In [None]:
import pandas as pd
import locale
from preprocessing_functions import *
from sklearn.model_selection import train_test_split

locale.setlocale(locale.LC_ALL, 'da_DK.UTF-8')

In [None]:
# Her hentes labelled artikler ind

xx = pd.read_feather('data/articles_df_daniel_label.feather')
yy = pd.read_feather('data/articles_df_esben_label.feather')

articles_df = xx.append(yy)

del xx, yy

# remove all rows where articles_score is NaN – Keeping all the labelled articles
articles_df = articles_df[articles_df['articles_score'].notna()].reset_index(drop=True)

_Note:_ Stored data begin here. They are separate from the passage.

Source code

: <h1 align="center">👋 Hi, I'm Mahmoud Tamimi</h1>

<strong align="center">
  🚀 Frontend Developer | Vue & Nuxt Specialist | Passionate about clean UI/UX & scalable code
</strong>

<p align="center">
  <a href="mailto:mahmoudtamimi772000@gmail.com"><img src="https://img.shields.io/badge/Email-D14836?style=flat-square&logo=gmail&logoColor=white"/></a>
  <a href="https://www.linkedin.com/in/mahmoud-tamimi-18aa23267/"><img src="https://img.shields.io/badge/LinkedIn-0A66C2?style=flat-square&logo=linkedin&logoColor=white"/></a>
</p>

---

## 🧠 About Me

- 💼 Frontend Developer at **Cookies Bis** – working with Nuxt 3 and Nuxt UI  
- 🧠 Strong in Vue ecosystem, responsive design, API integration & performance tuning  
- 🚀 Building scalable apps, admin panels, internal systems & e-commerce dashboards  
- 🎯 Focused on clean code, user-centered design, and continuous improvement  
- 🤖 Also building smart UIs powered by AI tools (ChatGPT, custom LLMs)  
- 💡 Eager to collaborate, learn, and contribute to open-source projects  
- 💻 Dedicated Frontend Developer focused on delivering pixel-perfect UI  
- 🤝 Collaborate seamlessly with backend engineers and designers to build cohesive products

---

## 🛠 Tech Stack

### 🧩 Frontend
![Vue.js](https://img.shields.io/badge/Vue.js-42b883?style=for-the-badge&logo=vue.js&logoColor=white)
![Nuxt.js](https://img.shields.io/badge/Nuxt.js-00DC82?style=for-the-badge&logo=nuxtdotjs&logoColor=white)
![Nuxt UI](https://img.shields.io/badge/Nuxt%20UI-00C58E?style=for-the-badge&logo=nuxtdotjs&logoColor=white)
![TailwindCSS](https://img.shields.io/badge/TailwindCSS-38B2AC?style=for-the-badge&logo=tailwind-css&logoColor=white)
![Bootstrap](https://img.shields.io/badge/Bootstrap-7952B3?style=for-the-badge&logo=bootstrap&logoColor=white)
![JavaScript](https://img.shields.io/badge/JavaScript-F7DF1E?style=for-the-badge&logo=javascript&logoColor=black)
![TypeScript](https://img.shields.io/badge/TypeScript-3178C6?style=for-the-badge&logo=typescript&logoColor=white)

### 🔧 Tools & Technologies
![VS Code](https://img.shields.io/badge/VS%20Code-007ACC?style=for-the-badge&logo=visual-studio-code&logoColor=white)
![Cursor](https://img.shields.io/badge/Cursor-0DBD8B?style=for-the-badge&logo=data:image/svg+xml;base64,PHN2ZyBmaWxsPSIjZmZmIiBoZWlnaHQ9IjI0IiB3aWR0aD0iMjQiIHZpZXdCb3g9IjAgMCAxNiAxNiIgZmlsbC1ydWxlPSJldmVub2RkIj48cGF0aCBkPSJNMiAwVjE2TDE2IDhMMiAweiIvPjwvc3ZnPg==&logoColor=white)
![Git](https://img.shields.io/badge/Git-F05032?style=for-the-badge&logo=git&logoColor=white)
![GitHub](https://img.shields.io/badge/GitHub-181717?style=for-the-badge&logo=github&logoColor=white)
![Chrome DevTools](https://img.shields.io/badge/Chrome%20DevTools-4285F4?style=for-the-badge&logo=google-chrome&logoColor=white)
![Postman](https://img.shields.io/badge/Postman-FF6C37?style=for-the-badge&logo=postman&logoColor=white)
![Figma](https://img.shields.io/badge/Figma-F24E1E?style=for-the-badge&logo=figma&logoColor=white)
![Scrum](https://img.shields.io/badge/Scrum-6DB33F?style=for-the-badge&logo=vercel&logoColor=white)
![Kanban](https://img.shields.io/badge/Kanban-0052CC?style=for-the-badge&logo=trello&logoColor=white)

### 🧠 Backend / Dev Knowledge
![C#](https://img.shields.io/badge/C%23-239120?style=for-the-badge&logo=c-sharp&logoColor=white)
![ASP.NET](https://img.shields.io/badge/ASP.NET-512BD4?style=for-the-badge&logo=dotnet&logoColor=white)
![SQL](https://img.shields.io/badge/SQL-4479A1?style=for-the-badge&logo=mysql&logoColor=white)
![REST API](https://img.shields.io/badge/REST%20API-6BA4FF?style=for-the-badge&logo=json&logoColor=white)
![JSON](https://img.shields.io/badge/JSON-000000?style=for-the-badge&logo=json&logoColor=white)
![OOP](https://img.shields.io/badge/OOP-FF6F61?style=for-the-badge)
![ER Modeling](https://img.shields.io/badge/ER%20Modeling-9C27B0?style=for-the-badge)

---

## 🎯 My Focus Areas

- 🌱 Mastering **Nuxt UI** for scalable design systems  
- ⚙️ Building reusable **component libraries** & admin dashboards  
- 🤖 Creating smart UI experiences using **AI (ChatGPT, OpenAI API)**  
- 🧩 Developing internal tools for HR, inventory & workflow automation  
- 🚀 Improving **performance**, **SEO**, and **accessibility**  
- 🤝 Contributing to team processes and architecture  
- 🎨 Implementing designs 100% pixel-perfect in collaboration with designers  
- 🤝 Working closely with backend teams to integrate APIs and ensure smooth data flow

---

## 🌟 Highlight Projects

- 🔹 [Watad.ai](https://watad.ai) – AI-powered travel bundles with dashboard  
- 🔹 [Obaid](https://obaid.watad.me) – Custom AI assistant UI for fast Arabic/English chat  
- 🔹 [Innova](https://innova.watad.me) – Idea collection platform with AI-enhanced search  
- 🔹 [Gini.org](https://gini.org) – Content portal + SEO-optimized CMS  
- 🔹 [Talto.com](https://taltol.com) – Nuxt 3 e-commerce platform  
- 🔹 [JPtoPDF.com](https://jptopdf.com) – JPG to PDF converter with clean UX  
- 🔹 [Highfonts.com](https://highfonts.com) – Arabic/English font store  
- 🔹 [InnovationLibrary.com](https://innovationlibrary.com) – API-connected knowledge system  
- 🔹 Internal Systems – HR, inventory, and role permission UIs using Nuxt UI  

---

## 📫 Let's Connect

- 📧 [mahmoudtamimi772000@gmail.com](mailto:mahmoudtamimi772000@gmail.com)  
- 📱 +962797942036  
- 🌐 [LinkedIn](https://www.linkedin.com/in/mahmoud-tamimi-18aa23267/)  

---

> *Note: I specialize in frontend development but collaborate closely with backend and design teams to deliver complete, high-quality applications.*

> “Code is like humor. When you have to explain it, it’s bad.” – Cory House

stop = (stopwords.words('danish')) # load stopwords

In [None]:
articles_df.head(5)

In [None]:
articles_df['article_title'].fillna("",inplace=True)
articles_df['article_sub_header'].fillna("",inplace=True)
articles_df['article_body'].fillna("",inplace=True)

# if it is not None set the None to empty string
articles_df['article_textbox'].fillna("",inplace=True)

In [None]:
articles_df.tail()

In [None]:
# Combining the title, subheader and body into one column
articles_df['article'] = articles_df['article_title'] + ' ' + articles_df['article_sub_header'] + ' ' + articles_df['article_body'] + articles_df['article_textbox']
# articles_df['article_deep'] = articles_df['article_title'] + ' ' + articles_df['article_sub_header'] + ' ' + articles_df['article_body'] + articles_df['article_textbox']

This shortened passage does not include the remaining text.